I'm curious to know if there are any tools or methods within the Apify ecosystem that could assist me in obtaining the HTML code from Safari's Reader View mode. Any insights or suggestions on how to accomplish this would be greatly appreciated!
11 Replies
automatic-azure•2y ago
I'd be surprised if Safari offered an API or any sort of programmatic access to that, but I'll let the wizards chime in on that because I could be wrong.
automatic-azure•2y ago
As a potential alternative, mozilla does offer readability: https://github.com/mozilla/readability
GitHub
GitHub - mozilla/readability: A standalone version of the readabili...
A standalone version of the readability lib. Contribute to mozilla/readability development by creating an account on GitHub.
automatic-azure•2y ago
may be able to feed your target document into it and parse from there?
automatic-azure•2y ago
Since you're talking about accessing Safari's reader mode specifically I assume you're doing legit in-chrome / not-headless scraping, but the readme for readability does make note of how you'd achieve parsing in node if that's of any use: https://github.com/mozilla/readability#nodejs-usage
GitHub
GitHub - mozilla/readability: A standalone version of the readabili...
A standalone version of the readability lib. Contribute to mozilla/readability development by creating an account on GitHub.
wise-whiteOP•2y ago
Hello @shovelandsandbox,
Thank you for your quick response and suggestion about Mozilla's readability library. I appreciate your input.
Actually, I have already used the readability and newspaper3k libraries for similar tasks. However, I've found that neither is as reliable as Safari's Reader Mode in terms of consistently producing clean, simplified HTML. That's why I am particularly interested in tapping into Safari's Reader View mode's functionality.
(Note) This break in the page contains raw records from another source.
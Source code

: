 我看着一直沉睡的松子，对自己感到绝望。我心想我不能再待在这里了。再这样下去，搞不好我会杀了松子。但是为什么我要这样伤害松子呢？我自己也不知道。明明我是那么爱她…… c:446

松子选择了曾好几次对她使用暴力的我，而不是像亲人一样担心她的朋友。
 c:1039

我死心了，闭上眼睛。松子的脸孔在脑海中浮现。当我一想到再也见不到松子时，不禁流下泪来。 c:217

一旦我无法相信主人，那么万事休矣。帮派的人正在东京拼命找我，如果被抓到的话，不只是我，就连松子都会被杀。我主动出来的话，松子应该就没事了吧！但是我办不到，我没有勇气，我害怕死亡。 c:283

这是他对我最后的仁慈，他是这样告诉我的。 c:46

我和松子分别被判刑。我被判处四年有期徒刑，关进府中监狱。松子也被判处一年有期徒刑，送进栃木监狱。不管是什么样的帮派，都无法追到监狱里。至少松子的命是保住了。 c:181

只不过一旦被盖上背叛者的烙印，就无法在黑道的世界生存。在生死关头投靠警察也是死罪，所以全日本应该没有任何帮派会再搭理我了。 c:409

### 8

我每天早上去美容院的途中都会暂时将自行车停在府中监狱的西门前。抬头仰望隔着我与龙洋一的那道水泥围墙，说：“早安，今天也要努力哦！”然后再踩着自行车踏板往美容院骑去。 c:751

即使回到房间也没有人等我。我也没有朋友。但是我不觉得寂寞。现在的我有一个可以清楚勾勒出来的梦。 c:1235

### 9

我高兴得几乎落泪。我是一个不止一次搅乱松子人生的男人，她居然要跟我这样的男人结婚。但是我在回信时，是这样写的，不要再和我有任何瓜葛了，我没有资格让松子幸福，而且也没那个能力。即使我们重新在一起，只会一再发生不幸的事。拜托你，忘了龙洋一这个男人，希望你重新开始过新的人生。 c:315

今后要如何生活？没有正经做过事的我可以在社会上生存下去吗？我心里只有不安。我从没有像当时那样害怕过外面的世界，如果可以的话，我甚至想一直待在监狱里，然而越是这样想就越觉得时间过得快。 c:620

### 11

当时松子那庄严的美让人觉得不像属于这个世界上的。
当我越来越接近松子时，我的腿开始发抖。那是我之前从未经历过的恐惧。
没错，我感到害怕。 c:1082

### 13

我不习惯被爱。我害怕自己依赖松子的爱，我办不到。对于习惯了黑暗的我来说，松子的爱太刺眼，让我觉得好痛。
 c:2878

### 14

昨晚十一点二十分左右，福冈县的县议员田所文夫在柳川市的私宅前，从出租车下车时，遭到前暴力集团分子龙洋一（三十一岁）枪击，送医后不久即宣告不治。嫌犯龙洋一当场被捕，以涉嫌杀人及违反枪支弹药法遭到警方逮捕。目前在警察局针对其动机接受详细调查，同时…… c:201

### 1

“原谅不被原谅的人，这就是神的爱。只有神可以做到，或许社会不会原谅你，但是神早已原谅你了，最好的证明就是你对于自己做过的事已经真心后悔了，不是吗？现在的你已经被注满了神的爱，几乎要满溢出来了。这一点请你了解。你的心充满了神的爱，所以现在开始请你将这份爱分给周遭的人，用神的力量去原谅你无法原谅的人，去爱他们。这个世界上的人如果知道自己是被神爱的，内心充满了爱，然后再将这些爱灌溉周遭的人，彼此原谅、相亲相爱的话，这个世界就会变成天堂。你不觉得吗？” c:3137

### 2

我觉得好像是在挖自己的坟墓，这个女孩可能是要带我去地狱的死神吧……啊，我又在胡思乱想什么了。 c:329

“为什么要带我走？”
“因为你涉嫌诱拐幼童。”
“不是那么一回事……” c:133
Unfortunately, I couldn't find any existing Python solution that replicates Safari's Reader View mode. I've even tried using Selenium to activate the Reader Mode in Safari, but to no avail.
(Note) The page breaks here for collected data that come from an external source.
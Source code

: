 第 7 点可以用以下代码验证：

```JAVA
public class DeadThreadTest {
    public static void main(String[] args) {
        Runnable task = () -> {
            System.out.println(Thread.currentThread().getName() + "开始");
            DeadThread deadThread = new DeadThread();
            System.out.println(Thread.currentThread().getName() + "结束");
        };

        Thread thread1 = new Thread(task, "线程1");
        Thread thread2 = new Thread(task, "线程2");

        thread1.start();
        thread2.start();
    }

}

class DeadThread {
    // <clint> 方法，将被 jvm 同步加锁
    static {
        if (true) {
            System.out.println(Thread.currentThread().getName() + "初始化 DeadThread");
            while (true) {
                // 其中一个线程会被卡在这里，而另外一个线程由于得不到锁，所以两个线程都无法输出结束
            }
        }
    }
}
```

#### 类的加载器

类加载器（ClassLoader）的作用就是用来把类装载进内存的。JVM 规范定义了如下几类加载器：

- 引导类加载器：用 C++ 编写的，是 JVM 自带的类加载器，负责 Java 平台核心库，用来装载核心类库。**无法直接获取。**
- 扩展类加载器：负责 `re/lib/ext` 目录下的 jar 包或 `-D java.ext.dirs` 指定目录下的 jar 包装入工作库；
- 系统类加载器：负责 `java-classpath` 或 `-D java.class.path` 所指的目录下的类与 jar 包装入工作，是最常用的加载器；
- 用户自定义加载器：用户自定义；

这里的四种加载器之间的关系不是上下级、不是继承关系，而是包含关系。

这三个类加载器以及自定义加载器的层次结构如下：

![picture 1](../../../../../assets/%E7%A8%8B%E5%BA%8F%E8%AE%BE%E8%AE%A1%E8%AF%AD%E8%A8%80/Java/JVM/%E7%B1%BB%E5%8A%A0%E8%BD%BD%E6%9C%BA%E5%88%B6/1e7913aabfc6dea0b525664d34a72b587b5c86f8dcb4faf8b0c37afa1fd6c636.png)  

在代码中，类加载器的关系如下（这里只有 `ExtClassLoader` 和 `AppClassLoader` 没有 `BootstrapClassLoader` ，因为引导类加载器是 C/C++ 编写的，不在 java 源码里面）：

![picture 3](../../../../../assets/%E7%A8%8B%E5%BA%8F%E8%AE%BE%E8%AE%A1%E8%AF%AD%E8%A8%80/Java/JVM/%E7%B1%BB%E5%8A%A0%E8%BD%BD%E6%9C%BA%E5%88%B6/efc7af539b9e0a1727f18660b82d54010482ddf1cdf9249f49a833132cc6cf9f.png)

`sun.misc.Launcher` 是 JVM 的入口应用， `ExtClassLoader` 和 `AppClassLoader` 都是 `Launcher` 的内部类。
Do you know of any Apify actors that might be able to accomplish this? Any advice or direction in this matter would be greatly appreciated!
automatic-azure•2y ago
Hmm, I see – and that doesn't surprise me re: safari reader producing cleaner results more reliably.
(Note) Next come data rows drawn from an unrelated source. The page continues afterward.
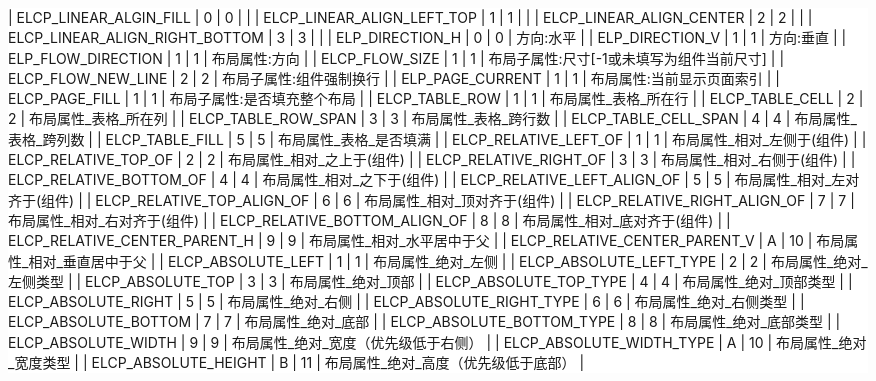 | ELCP_LINEAR_ALGIN_FILL                |        0         |       0        |                                                              |
| ELCP_LINEAR_ALIGN_LEFT_TOP            |        1         |       1        |                                                              |
| ELCP_LINEAR_ALIGN_CENTER              |        2         |       2        |                                                              |
| ELCP_LINEAR_ALIGN_RIGHT_BOTTOM        |        3         |       3        |                                                              |
| ELP_DIRECTION_H                       |        0         |       0        | 方向:水平                                                    |
| ELP_DIRECTION_V                       |        1         |       1        | 方向:垂直                                                    |
| ELP_FLOW_DIRECTION                    |        1         |       1        | 布局属性:方向                                                |
| ELCP_FLOW_SIZE                        |        1         |       1        | 布局子属性:尺寸[-1或未填写为组件当前尺寸]                    |
| ELCP_FLOW_NEW_LINE                    |        2         |       2        | 布局子属性:组件强制换行                                      |
| ELP_PAGE_CURRENT                      |        1         |       1        | 布局属性:当前显示页面索引                                    |
| ELCP_PAGE_FILL                        |        1         |       1        | 布局子属性:是否填充整个布局                                  |
| ELCP_TABLE_ROW                        |        1         |       1        | 布局属性_表格_所在行                                         |
| ELCP_TABLE_CELL                       |        2         |       2        | 布局属性_表格_所在列                                         |
| ELCP_TABLE_ROW_SPAN                   |        3         |       3        | 布局属性_表格_跨行数                                         |
| ELCP_TABLE_CELL_SPAN                  |        4         |       4        | 布局属性_表格_跨列数                                         |
| ELCP_TABLE_FILL                       |        5         |       5        | 布局属性_表格_是否填满                                       |
| ELCP_RELATIVE_LEFT_OF                 |        1         |       1        | 布局属性_相对_左侧于(组件)                                   |
| ELCP_RELATIVE_TOP_OF                  |        2         |       2        | 布局属性_相对_之上于(组件)                                   |
| ELCP_RELATIVE_RIGHT_OF                |        3         |       3        | 布局属性_相对_右侧于(组件)                                   |
| ELCP_RELATIVE_BOTTOM_OF               |        4         |       4        | 布局属性_相对_之下于(组件)                                   |
| ELCP_RELATIVE_LEFT_ALIGN_OF           |        5         |       5        | 布局属性_相对_左对齐于(组件)                                 |
| ELCP_RELATIVE_TOP_ALIGN_OF            |        6         |       6        | 布局属性_相对_顶对齐于(组件)                                 |
| ELCP_RELATIVE_RIGHT_ALIGN_OF          |        7         |       7        | 布局属性_相对_右对齐于(组件)                                 |
| ELCP_RELATIVE_BOTTOM_ALIGN_OF         |        8         |       8        | 布局属性_相对_底对齐于(组件)                                 |
| ELCP_RELATIVE_CENTER_PARENT_H         |        9         |       9        | 布局属性_相对_水平居中于父                                   |
| ELCP_RELATIVE_CENTER_PARENT_V         |        A         |       10       | 布局属性_相对_垂直居中于父                                   |
| ELCP_ABSOLUTE_LEFT                    |        1         |       1        | 布局属性_绝对_左侧                                           |
| ELCP_ABSOLUTE_LEFT_TYPE               |        2         |       2        | 布局属性_绝对_左侧类型                                       |
| ELCP_ABSOLUTE_TOP                     |        3         |       3        | 布局属性_绝对_顶部                                           |
| ELCP_ABSOLUTE_TOP_TYPE                |        4         |       4        | 布局属性_绝对_顶部类型                                       |
| ELCP_ABSOLUTE_RIGHT                   |        5         |       5        | 布局属性_绝对_右侧                                           |
| ELCP_ABSOLUTE_RIGHT_TYPE              |        6         |       6        | 布局属性_绝对_右侧类型                                       |
| ELCP_ABSOLUTE_BOTTOM                  |        7         |       7        | 布局属性_绝对_底部                                           |
| ELCP_ABSOLUTE_BOTTOM_TYPE             |        8         |       8        | 布局属性_绝对_底部类型                                       |
| ELCP_ABSOLUTE_WIDTH                   |        9         |       9        | 布局属性_绝对_宽度（优先级低于右侧）                         |
| ELCP_ABSOLUTE_WIDTH_TYPE              |        A         |       10       | 布局属性_绝对_宽度类型                                       |
| ELCP_ABSOLUTE_HEIGHT                  |        B         |       11       | 布局属性_绝对_高度（优先级低于底部）                         |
@logical mirror what exactly are you using for scraping in your actor?
wise-whiteOP•2y ago
@shovelandsandbox News articles
automatic-azure•2y ago
@logical mirror I mean–playwright, puppeteer, etc.
wise-whiteOP•2y ago
@shovelandsandbox So far, I haven't used any actors, as the manual/logical scraping isn't the main challenge. The key issue is finding a generic way to extract information that's applicable to all articles. The question stands: does Apify have a solution for this?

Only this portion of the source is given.